An 18-year-old Loyola University Chicago student was gunned down while taking a walk with friends along Chicago's lakefront around 1:30 a.m. Thursday. Within hours, a progressive Chicago alderwoman suggested the victim bore some responsibility for her own death.
Sheridan Gorman, 18, of Westchester County, New York, was reportedly only a few months away from completing her freshman year. Jose Medina-Medina, a 25-year-old Venezuelan national, has been charged with her murder.
Shortly after the killing, Chicago Alderwoman Maria Hadden told Fox 32 Chicago that Gorman was in the "wrong place at the wrong time" and suggested she may have "startled" the individual who shot and killed her.
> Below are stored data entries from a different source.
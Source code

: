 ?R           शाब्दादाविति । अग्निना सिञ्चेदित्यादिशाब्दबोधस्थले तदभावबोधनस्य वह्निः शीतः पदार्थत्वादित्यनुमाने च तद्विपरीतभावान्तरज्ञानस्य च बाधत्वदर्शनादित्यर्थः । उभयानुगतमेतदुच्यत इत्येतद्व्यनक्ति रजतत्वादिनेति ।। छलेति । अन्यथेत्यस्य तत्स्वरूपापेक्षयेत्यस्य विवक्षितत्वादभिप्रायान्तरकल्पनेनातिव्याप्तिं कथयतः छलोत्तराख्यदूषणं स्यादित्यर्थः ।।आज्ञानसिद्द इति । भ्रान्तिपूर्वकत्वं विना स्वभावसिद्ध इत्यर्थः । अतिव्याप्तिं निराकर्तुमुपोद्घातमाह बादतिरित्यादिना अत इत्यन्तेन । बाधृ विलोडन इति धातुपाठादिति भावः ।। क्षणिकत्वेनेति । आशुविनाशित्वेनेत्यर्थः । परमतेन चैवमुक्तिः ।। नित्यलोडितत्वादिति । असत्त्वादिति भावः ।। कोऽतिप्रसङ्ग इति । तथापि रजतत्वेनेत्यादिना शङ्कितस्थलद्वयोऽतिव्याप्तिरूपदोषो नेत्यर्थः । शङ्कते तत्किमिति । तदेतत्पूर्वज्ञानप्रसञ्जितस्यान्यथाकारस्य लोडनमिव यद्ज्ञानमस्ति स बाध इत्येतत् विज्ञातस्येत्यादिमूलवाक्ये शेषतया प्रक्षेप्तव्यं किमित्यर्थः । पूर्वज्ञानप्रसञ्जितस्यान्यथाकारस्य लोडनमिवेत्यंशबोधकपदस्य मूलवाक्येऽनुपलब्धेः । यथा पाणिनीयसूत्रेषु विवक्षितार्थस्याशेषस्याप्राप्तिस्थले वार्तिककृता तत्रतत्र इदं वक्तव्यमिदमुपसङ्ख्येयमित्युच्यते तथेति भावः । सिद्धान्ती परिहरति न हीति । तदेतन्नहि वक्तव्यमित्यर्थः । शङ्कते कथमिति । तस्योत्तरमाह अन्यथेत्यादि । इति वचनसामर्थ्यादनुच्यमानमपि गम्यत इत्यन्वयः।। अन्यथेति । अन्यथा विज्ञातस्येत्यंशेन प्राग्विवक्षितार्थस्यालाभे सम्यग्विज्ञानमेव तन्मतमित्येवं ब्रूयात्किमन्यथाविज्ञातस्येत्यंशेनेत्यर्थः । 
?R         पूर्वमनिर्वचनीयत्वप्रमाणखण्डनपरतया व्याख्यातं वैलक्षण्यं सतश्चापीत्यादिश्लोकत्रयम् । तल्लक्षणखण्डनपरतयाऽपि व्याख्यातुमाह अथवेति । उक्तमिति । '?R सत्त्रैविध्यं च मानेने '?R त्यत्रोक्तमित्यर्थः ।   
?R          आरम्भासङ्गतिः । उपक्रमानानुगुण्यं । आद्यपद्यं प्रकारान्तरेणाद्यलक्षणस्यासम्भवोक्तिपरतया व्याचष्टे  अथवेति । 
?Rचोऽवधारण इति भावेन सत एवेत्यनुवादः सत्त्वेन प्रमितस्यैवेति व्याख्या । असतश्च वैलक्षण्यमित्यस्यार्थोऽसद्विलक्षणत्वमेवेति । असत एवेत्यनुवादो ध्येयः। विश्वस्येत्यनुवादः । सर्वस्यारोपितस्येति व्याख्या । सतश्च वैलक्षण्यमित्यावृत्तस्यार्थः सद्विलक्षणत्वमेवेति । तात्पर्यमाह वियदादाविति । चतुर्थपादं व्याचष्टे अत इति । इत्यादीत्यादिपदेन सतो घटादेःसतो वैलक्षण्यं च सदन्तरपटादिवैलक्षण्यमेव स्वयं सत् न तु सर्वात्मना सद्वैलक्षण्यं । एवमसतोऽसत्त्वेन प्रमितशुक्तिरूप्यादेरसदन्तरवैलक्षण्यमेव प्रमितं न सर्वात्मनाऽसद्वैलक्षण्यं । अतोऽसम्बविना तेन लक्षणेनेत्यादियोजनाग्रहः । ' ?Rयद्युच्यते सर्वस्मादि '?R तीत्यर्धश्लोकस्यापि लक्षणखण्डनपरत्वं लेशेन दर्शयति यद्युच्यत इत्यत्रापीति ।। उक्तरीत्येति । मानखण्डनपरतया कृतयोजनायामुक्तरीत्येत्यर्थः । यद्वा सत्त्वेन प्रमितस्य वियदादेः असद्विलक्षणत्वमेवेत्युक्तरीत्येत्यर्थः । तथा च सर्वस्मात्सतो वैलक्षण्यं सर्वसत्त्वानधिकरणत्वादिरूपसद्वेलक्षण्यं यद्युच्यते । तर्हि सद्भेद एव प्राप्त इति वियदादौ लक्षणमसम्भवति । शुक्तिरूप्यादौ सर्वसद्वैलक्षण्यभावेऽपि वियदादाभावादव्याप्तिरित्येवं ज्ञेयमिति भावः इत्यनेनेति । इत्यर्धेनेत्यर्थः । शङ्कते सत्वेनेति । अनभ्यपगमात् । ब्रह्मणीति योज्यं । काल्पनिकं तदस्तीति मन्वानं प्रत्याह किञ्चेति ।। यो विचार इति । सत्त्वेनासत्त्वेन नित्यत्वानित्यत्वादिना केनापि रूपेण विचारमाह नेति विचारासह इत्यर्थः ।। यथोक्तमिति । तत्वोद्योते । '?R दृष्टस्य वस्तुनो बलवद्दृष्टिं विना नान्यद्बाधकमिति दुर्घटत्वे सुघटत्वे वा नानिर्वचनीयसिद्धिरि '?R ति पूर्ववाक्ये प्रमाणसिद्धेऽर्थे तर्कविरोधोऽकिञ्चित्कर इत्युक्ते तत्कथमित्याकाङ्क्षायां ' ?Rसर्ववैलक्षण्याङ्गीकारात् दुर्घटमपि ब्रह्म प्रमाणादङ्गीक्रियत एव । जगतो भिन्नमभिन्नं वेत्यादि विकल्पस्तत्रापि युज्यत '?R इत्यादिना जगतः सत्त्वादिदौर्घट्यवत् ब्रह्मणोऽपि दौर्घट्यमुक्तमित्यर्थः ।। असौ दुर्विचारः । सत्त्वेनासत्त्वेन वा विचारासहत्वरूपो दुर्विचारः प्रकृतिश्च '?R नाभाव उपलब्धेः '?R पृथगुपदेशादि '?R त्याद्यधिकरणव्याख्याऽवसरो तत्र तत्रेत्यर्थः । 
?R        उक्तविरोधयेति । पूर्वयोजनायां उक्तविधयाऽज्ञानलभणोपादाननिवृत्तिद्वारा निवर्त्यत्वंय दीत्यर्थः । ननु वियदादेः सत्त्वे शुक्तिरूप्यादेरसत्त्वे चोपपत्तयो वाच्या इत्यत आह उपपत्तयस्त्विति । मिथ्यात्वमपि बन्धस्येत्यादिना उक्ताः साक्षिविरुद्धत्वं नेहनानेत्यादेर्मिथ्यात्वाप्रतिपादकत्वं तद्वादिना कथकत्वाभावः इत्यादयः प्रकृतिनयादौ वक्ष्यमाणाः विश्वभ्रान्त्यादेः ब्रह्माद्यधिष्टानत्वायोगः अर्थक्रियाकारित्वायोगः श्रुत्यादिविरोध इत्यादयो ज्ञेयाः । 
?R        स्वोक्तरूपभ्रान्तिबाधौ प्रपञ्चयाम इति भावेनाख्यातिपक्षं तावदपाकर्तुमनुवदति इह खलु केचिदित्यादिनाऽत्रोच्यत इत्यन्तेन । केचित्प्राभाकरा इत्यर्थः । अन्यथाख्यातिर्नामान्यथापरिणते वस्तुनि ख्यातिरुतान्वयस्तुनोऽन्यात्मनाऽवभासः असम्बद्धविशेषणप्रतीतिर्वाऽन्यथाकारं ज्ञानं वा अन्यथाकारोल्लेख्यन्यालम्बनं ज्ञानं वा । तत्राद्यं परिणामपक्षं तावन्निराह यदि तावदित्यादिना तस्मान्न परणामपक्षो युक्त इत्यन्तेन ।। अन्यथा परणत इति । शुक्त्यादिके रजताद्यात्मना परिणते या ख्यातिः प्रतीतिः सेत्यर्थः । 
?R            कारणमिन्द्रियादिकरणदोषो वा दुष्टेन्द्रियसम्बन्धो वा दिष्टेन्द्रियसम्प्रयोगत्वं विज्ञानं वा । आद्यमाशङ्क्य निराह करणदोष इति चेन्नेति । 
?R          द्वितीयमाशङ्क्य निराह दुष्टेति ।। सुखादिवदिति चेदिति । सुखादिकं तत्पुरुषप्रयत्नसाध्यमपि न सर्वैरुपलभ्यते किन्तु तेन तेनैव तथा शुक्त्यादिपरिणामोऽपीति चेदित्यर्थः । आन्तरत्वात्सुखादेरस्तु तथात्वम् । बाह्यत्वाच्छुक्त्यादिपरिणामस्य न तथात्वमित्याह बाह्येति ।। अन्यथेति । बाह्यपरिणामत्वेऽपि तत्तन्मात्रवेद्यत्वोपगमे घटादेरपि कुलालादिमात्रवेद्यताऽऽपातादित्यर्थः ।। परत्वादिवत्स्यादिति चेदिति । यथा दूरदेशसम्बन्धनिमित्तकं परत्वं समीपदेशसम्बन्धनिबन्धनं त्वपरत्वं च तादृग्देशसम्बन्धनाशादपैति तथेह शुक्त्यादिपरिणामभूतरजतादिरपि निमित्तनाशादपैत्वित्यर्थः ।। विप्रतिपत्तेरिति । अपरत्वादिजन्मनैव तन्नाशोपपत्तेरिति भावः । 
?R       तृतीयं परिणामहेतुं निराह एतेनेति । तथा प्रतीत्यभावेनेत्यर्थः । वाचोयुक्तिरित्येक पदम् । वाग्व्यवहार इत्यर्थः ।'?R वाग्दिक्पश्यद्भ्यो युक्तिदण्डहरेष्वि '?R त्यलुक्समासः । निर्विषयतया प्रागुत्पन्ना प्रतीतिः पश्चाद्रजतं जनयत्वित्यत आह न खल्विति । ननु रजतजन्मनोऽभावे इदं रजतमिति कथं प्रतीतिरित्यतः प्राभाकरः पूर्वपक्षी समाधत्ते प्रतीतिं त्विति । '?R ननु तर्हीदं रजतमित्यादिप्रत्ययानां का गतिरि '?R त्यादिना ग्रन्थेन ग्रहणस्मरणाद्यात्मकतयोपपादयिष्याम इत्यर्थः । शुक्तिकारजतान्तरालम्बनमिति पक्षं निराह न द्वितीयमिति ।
The backlash was swift, fierce, and entirely deserved.
According to Fox News, Gorman's family released a statement that stands in devastating contrast to Hadden's casual blame-shifting:
"What happened to Sheridan cannot be reduced to the idea of someone being in the wrong place at the wrong time. This is not an abstraction. This is the loss of a daughter. The loss of a sister. The loss of a future filled with milestones that will now never come. Our family is forever changed."
Read that again and then read what Hadden said. One comes from people who lost a daughter. The other comes from a politician who couldn't be bothered to place blame where it belongs: on the man who allegedly pulled the trigger.
The family went further:
"We cannot accept a world where moments like this become something people grow used to. We cannot allow ourselves to become desensitized to violence. When we begin to accept these tragedies as inevitable, we all become vulnerable to them. Apathy is not harmless—it allows these moments to repeat."
That last line could serve as a caption for Hadden's entire approach to public safety. Apathy is not harmless. It allows these moments to repeat. And Chicago keeps repeating them.
Social media erupted. The Manhattan Institute's Rafael Mangual captured the absurdity of Hadden's framing perfectly:
"Perhaps these politicians can put out a comprehensive list of the places we should avoid and the times we should avoid them so as not to get shot to death by strangers."
Comedian Tim Young called the response "disgusting." He was being generous.
New York City Republican Councilwoman Vickie Paladino connected Hadden's remarks to a broader pattern that conservatives have identified for years:
"This is how most Democrats think about crime, she's just saying it out loud."
Paladino continued:
"They have no interest in taking any kind of action, because they don't think any of it is a big deal. Criminals have a right to be criminals, don't get in their way, and who are we to judge."
She's right. Hadden didn't commit a gaffe. She revealed a worldview. In the progressive framework, crime is an environmental phenomenon, something that happens to people who wander into the wrong conditions. The victim startled someone. The victim was out too late. The victim was in the wrong place. Notice how every explanation points away from the person who committed the act.
The Department of Homeland Security said Sunday that Medina-Medina entered the U.S. during the Biden administration before being apprehended and released into the country. DHS also confirmed he had been previously arrested for shoplifting in Chicago.
So here is the sequence:
Every single checkpoint failed. Every institution that existed to prevent this outcome waved him through to the next one.
Former Trump campaign deputy communications director Caroline Sunshine framed it the way Hadden should have:
"The only person who was in the 'wrong place at the wrong time' was the illegal immigrant who should have never been allowed into our country."
What makes Hadden's response so revealing is that it wasn't calculated spin. It was instinct. A young woman is dead, an illegal immigrant with a prior arrest is charged with her murder, and the first impulse of a progressive elected official is to explain what the victim did wrong.
This is where the left's logic on crime and immigration collapses into itself. They insist that sanctuary policies make cities safer. They insist that catch-and-release is humane. They insist that enforcement is cruel. And when the predictable consequences arrive, they blame the girl for going on a walk.
Paladino called it exactly what it is: "That's what we're up against here."
Fox News Digital reached out to Hadden's office for comment. The silence, if it holds, will say plenty.
Sheridan Gorman was not in the wrong place at the wrong time. She was an 18-year-old college student walking along the lakefront of a major American city with her friends. In a functioning city, that is not a death sentence. In Chicago, under leaders like Maria Hadden, it's apparently your fault if it becomes one.